Action item
There is one span to output from the data below: the lines starting at the line with "- A2A Protocol reference" and ending at the line with "- Kubernetes security policies". Output it exactly, ends included, nothing more.

Source texts of formatted documents

========================================

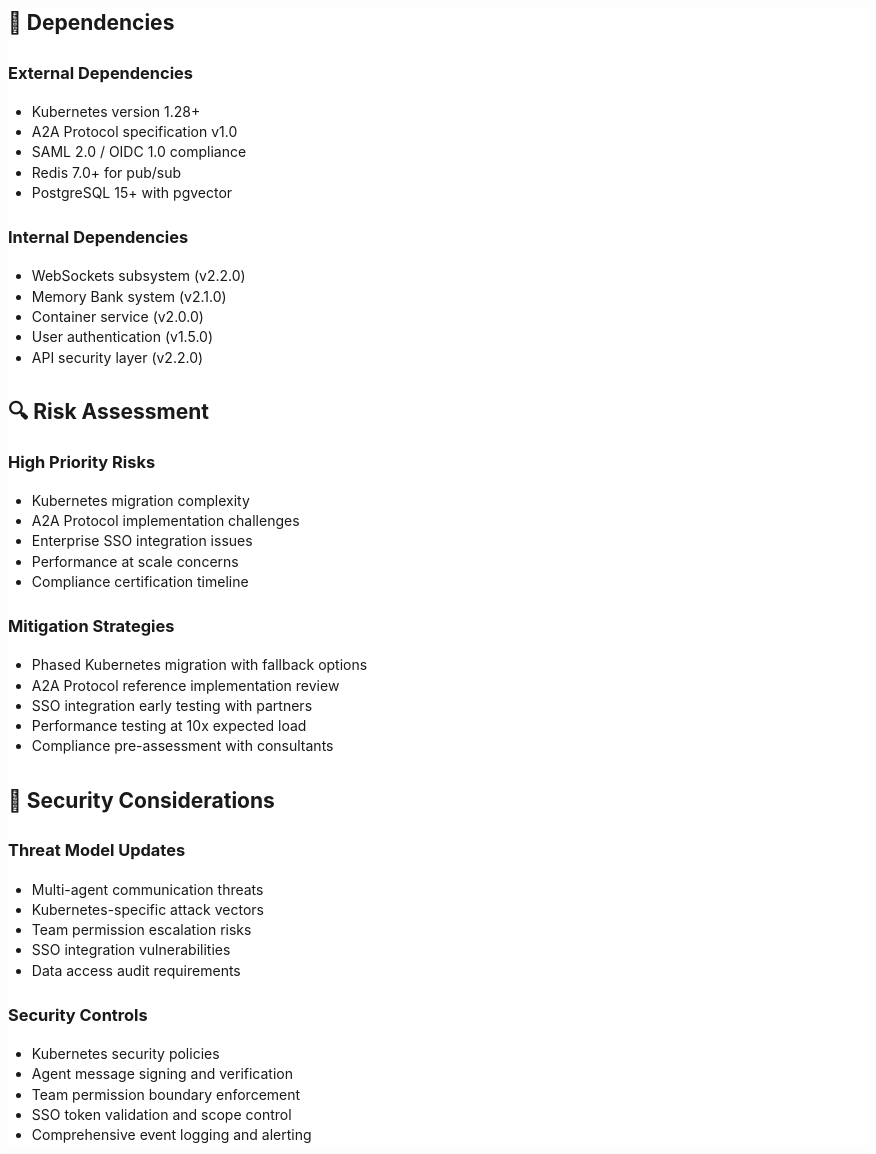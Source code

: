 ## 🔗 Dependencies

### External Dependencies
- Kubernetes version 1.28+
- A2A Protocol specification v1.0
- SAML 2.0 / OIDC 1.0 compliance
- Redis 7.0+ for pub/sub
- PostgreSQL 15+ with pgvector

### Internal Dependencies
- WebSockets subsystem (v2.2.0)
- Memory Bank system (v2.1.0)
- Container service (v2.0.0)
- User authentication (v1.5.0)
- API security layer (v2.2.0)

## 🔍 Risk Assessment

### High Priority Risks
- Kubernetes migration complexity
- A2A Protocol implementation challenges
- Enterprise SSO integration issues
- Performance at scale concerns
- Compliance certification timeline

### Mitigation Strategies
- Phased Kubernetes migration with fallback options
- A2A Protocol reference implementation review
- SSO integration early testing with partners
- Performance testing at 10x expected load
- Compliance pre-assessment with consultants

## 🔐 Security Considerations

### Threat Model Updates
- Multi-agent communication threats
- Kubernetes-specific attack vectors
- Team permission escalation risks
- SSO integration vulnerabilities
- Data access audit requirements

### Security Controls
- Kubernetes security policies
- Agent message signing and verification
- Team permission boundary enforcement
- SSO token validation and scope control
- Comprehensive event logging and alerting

========================================

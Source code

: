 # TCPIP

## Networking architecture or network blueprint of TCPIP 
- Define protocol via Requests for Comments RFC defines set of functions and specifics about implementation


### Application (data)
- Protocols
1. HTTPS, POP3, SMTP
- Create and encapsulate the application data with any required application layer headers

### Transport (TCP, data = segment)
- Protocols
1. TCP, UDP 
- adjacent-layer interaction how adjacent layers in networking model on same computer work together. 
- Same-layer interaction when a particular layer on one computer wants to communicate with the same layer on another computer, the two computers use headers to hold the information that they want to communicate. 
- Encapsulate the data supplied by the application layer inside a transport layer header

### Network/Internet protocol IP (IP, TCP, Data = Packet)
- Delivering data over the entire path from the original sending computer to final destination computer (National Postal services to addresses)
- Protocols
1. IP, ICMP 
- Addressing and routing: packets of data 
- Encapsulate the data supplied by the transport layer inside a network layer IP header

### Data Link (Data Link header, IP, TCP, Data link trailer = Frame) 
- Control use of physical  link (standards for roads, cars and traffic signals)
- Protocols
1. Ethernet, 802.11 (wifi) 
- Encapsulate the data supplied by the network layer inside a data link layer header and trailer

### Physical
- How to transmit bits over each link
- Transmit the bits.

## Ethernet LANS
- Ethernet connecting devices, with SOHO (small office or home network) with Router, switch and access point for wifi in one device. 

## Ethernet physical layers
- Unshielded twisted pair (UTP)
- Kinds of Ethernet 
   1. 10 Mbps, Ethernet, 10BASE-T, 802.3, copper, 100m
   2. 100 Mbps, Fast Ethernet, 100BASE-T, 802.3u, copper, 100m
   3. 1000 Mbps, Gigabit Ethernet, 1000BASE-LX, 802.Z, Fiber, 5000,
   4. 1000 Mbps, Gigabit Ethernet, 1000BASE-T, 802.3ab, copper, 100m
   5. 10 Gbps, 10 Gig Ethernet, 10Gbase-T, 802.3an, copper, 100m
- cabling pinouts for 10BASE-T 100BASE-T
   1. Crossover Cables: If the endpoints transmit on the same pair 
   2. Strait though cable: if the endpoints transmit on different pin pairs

========================================

Exercise output
- A2A Protocol reference implementation review
- SSO integration early testing with partners
- Performance testing at 10x expected load
- Compliance pre-assessment with consultants

## 🔐 Security Considerations

### Threat Model Updates
- Multi-agent communication threats
- Kubernetes-specific attack vectors
- Team permission escalation risks
- SSO integration vulnerabilities
- Data access audit requirements

### Security Controls
- Kubernetes security policies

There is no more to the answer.